◆ **The data**:
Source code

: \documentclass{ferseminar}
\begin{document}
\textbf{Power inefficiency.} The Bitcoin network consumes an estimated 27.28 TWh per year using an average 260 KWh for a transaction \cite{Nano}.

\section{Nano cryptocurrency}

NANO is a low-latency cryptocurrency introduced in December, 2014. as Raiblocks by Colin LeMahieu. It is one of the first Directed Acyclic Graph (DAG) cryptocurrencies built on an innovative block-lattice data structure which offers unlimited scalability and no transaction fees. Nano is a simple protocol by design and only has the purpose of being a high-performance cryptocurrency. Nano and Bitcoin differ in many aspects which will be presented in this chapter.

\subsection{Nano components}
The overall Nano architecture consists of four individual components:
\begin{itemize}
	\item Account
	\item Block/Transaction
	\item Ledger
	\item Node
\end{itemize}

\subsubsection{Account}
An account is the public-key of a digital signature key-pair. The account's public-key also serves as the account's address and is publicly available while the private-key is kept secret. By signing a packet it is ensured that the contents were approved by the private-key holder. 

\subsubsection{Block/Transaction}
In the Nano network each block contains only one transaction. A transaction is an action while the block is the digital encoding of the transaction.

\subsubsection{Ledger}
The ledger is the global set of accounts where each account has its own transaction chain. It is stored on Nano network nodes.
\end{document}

◆ **Task requirements**: From the material above, copy every line that has the word "each" in it.

◆ **Answer box**:
In the Nano network each block contains only one transaction. A transaction is an action while the block is the digital encoding of the transaction.
The ledger is the global set of accounts where each account has its own transaction chain. It is stored on Nano network nodes.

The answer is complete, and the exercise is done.